DISTORTED DREAM
Stephin Merritt thinks about 26 songs at a time and imitates Jesus and the Mary Chain
By David Chiu
If listening to the Magnetic Fields’ latest album, Distortion, conjures up The Jesus and Mary Chain’s 1985 classic debut Psychocandy, you’re not off the mark. Those long familiar with the Magnetic Fields’ indie pop may be jolted by the sound on Distortion, which is heavy on the reverb and noisy feedback. But that was Stephin Merritt’s intention.
“I wanted to imitate Psychocandy, so that I could make a record quickly,” explains Merritt, the Magnetic Fields’ frontman and the band’s driving force. “I thought I would do a quick and dirty record.”
Featuring Merritt along with band members Claudia Gonson (pianist/percussionist), guitarist John Woo and cellist Sam Davol, Distortion is certainly a sonic departure from the last two Magnetic Fields albums: the epic collection 69 Love Songs (1999) and i (2004).
Merritt remembered that he had heard the Jesus and Mary Chain song “You Trip Me Up” before the Psychocandy album was released. “They were on the cover of the NME,” he says. “Before they even had a single out. They were a really big deal. So really ‘You Trip Me Up’ was the major revelation, although I don’t remember what the B-side was.”
Distortion’s melodic tunes such as “Too Drunk To Dream” and “Zombie Boy” continue to showcase Merritt’s melancholy and subversive sense of humor. A standout song from the album, “California Girls,” may sound like a power-pop homage to the Beach Boys, but it’s not a cover of their 1965 hit. Instead it’s a critique of young females preoccupied with looking good. Merritt explained that he also wanted a song that began with the letter ‘C.’
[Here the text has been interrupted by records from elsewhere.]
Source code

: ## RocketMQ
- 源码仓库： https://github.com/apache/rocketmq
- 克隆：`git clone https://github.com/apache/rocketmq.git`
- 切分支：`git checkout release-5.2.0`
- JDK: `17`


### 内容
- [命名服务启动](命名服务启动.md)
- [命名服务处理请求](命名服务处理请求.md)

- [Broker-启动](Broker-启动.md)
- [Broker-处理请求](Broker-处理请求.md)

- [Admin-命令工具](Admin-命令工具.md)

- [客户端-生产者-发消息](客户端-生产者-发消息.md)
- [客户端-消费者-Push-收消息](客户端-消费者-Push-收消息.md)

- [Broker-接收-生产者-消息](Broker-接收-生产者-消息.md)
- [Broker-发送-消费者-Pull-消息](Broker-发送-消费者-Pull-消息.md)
“I find it useful when thinking of songs to think of 26 at a time, by thinking of song titles for each letter,” he explains. “This helps me come up with songs like ‘Xavier Says’ and ‘Zombie Boy’ that I otherwise might not think of.”
Another stellar example of Merritt’s songwriting on the new album is “The Nun’s Litany,” sung by Shirley Simms (who sang on 69 Love Songs), in which the narrator delivers lines like, “I want to be a topless waitress” and “I want to be
a dominatrix.”
“I think I began writing it for [the i album],” says Merritt, “because the original title was ‘I Want to Be a Playboy Bunny,’ until I realized that Playboy would sue me. So I just think it took a really long time to come up with all of the particular things that the character wants to be.”
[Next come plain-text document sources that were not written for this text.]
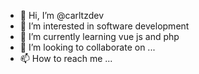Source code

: - 👋 Hi, I’m @carltzdev
- 👀 I’m interested in software development
- 🌱 I’m currently learning vue js and php
- 💞️ I’m looking to collaborate on ...
- 📫 How to reach me ...

<!---
carltzdev/carltzdev is a ✨ special ✨ repository because its `README.md` (this file) appears on your GitHub profile.
You can click the Preview link to take a look at your changes.
--->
The album concludes with the lovely melancholic ballad “Courtesans.” “We definitely deviated from Psychocandy in that we didn’t do the almost distortion-free ballad that they did,” explains Merritt. “I had a particular take on Psychocandy that I wanted to explore—I wanted to do aspects of Psychocandy.”
Given the sentiments of his lyrics, Merritt was asked if he considers himself a pessimist. “A pessimist is always right in the long term. If you read anybody’s biography, you know the ending.”
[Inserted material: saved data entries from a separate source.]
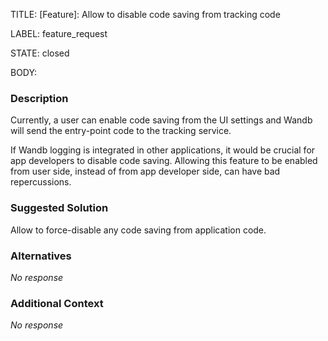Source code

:TITLE:
[Feature]: Allow to disable code saving from tracking code

LABEL:
feature_request

STATE:
closed

BODY:
### Description

Currently, a user can enable code saving from the UI settings and Wandb will send the entry-point code to the tracking service.

If Wandb logging is integrated in other applications, it would be crucial for app developers to disable code saving. Allowing this feature to be enabled from user side, instead of from app developer side, can have bad repercussions.

### Suggested Solution

Allow to force-disable any code saving from application code.

### Alternatives

_No response_

### Additional Context

_No response_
Does he think that there are too many love songs out there? “I feel like all the rest of music history exists for me to gleefully plunder,” says Merritt. “I’m glad that there is too much of everything. I’m more or less sick of everything that has ever been done in popular music. So I play with that. Everything has been done to death, and that’s the basic precondition for the Magnetic Fields.”